━━━ RECORDS SUPPLIED ━━━

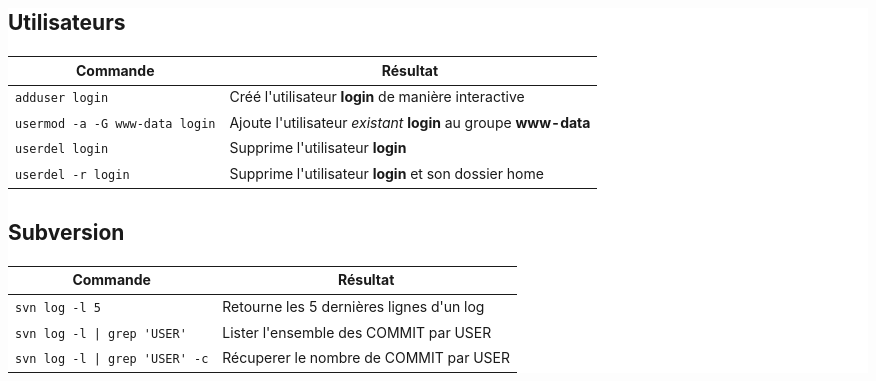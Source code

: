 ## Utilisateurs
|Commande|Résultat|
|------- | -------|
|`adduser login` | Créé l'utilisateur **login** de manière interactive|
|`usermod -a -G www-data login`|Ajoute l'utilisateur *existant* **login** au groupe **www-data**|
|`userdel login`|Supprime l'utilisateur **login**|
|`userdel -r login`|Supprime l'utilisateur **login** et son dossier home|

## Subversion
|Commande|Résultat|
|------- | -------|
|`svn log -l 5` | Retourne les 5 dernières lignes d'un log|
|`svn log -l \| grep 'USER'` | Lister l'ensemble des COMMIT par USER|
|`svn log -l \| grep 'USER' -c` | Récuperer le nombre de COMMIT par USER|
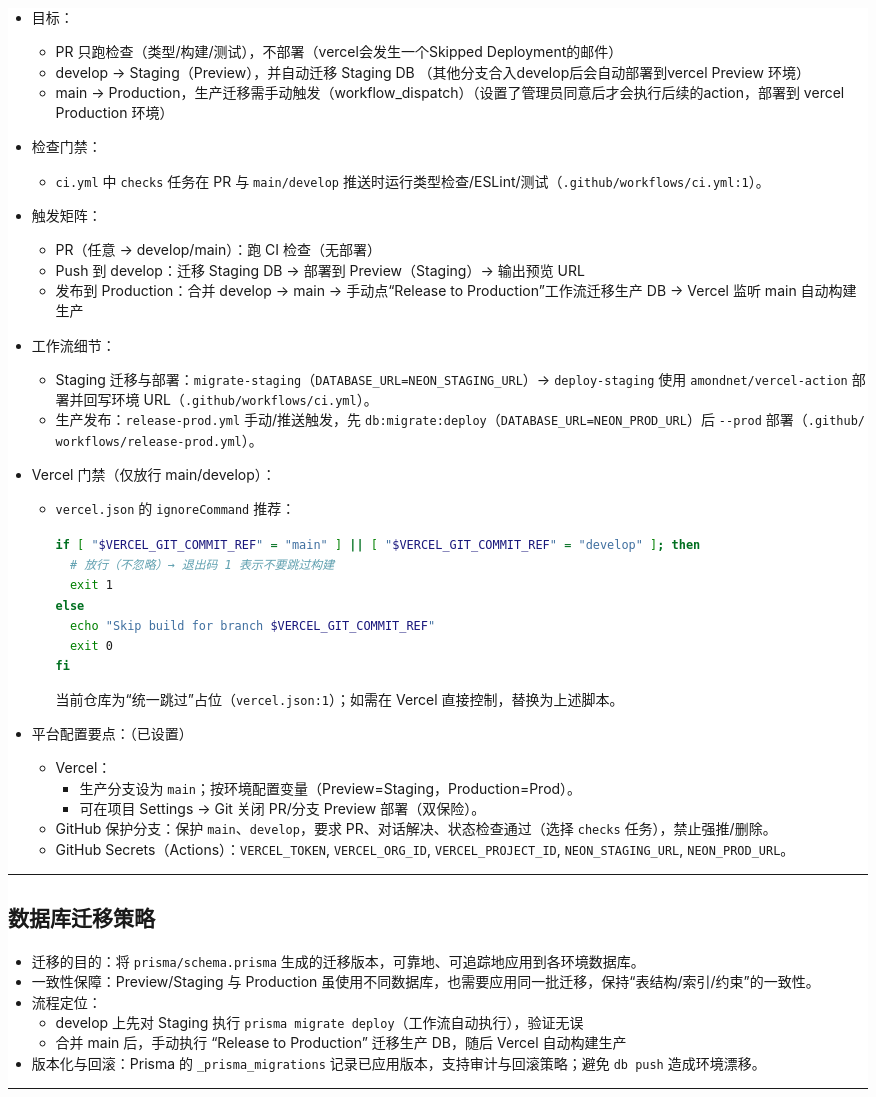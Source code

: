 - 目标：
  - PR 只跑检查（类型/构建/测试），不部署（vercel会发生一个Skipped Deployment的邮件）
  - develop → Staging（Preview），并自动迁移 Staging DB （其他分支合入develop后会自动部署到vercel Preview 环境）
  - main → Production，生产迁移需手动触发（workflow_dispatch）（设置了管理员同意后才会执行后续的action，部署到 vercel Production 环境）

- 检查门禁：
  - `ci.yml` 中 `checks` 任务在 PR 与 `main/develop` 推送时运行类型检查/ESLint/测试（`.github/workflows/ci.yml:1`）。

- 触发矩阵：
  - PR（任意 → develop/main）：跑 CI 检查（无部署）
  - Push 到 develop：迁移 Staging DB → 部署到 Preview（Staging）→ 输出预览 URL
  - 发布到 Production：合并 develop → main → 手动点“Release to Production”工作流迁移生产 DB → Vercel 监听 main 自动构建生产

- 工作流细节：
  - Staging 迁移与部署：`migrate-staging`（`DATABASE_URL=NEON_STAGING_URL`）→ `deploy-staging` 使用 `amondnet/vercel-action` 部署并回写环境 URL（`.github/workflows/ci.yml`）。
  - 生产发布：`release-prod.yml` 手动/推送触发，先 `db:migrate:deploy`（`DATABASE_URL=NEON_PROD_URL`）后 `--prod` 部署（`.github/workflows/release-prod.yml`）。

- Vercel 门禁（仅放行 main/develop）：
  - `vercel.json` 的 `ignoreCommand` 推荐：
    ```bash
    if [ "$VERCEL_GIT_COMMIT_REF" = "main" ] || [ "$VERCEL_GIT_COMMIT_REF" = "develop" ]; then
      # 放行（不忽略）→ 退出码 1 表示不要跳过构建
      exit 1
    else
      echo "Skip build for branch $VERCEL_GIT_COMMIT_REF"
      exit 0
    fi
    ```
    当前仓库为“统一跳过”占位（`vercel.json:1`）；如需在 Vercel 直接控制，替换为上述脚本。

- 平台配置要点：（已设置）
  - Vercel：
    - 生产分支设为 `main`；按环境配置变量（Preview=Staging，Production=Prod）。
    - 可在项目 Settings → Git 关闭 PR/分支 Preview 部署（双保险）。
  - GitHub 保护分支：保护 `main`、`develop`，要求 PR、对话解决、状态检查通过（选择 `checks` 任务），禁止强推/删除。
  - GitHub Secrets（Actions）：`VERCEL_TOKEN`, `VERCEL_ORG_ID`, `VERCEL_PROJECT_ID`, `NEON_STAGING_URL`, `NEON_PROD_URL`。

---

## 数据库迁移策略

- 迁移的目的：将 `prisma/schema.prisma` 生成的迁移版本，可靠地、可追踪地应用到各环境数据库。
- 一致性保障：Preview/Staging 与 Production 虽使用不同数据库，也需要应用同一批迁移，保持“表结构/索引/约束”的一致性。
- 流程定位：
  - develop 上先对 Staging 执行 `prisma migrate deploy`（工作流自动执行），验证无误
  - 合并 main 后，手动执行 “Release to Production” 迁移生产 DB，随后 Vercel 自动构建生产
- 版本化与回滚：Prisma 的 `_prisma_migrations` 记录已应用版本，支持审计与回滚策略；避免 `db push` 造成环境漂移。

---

━━━

Exclude the pictures and give back the rest of the data above exactly as written.

Source code

: ## Utilisateurs
|Commande|Résultat|
|------- | -------|
|`adduser login` | Créé l'utilisateur **login** de manière interactive|
|`usermod -a -G www-data login`|Ajoute l'utilisateur *existant* **login** au groupe **www-data**|
|`userdel login`|Supprime l'utilisateur **login**|
|`userdel -r login`|Supprime l'utilisateur **login** et son dossier home|

## Subversion
|Commande|Résultat|
|------- | -------|
|`svn log -l 5` | Retourne les 5 dernières lignes d'un log|
|`svn log -l \| grep 'USER'` | Lister l'ensemble des COMMIT par USER|
|`svn log -l \| grep 'USER' -c` | Récuperer le nombre de COMMIT par USER|
Source code

: - 目标：
  - PR 只跑检查（类型/构建/测试），不部署（vercel会发生一个Skipped Deployment的邮件）
  - develop → Staging（Preview），并自动迁移 Staging DB （其他分支合入develop后会自动部署到vercel Preview 环境）
  - main → Production，生产迁移需手动触发（workflow_dispatch）（设置了管理员同意后才会执行后续的action，部署到 vercel Production 环境）

- 检查门禁：
  - `ci.yml` 中 `checks` 任务在 PR 与 `main/develop` 推送时运行类型检查/ESLint/测试（`.github/workflows/ci.yml:1`）。

- 触发矩阵：
  - PR（任意 → develop/main）：跑 CI 检查（无部署）
  - Push 到 develop：迁移 Staging DB → 部署到 Preview（Staging）→ 输出预览 URL
  - 发布到 Production：合并 develop → main → 手动点“Release to Production”工作流迁移生产 DB → Vercel 监听 main 自动构建生产

- 工作流细节：
  - Staging 迁移与部署：`migrate-staging`（`DATABASE_URL=NEON_STAGING_URL`）→ `deploy-staging` 使用 `amondnet/vercel-action` 部署并回写环境 URL（`.github/workflows/ci.yml`）。
  - 生产发布：`release-prod.yml` 手动/推送触发，先 `db:migrate:deploy`（`DATABASE_URL=NEON_PROD_URL`）后 `--prod` 部署（`.github/workflows/release-prod.yml`）。

- Vercel 门禁（仅放行 main/develop）：
  - `vercel.json` 的 `ignoreCommand` 推荐：
    ```bash
    if [ "$VERCEL_GIT_COMMIT_REF" = "main" ] || [ "$VERCEL_GIT_COMMIT_REF" = "develop" ]; then
      # 放行（不忽略）→ 退出码 1 表示不要跳过构建
      exit 1
    else
      echo "Skip build for branch $VERCEL_GIT_COMMIT_REF"
      exit 0
    fi
    ```
    当前仓库为“统一跳过”占位（`vercel.json:1`）；如需在 Vercel 直接控制，替换为上述脚本。

- 平台配置要点：（已设置）
  - Vercel：
    - 生产分支设为 `main`；按环境配置变量（Preview=Staging，Production=Prod）。
    - 可在项目 Settings → Git 关闭 PR/分支 Preview 部署（双保险）。
  - GitHub 保护分支：保护 `main`、`develop`，要求 PR、对话解决、状态检查通过（选择 `checks` 任务），禁止强推/删除。
  - GitHub Secrets（Actions）：`VERCEL_TOKEN`, `VERCEL_ORG_ID`, `VERCEL_PROJECT_ID`, `NEON_STAGING_URL`, `NEON_PROD_URL`。

---

## 数据库迁移策略

- 迁移的目的：将 `prisma/schema.prisma` 生成的迁移版本，可靠地、可追踪地应用到各环境数据库。
- 一致性保障：Preview/Staging 与 Production 虽使用不同数据库，也需要应用同一批迁移，保持“表结构/索引/约束”的一致性。
- 流程定位：
  - develop 上先对 Staging 执行 `prisma migrate deploy`（工作流自动执行），验证无误
  - 合并 main 后，手动执行 “Release to Production” 迁移生产 DB，随后 Vercel 自动构建生产
- 版本化与回滚：Prisma 的 `_prisma_migrations` 记录已应用版本，支持审计与回滚策略；避免 `db push` 造成环境漂移。

---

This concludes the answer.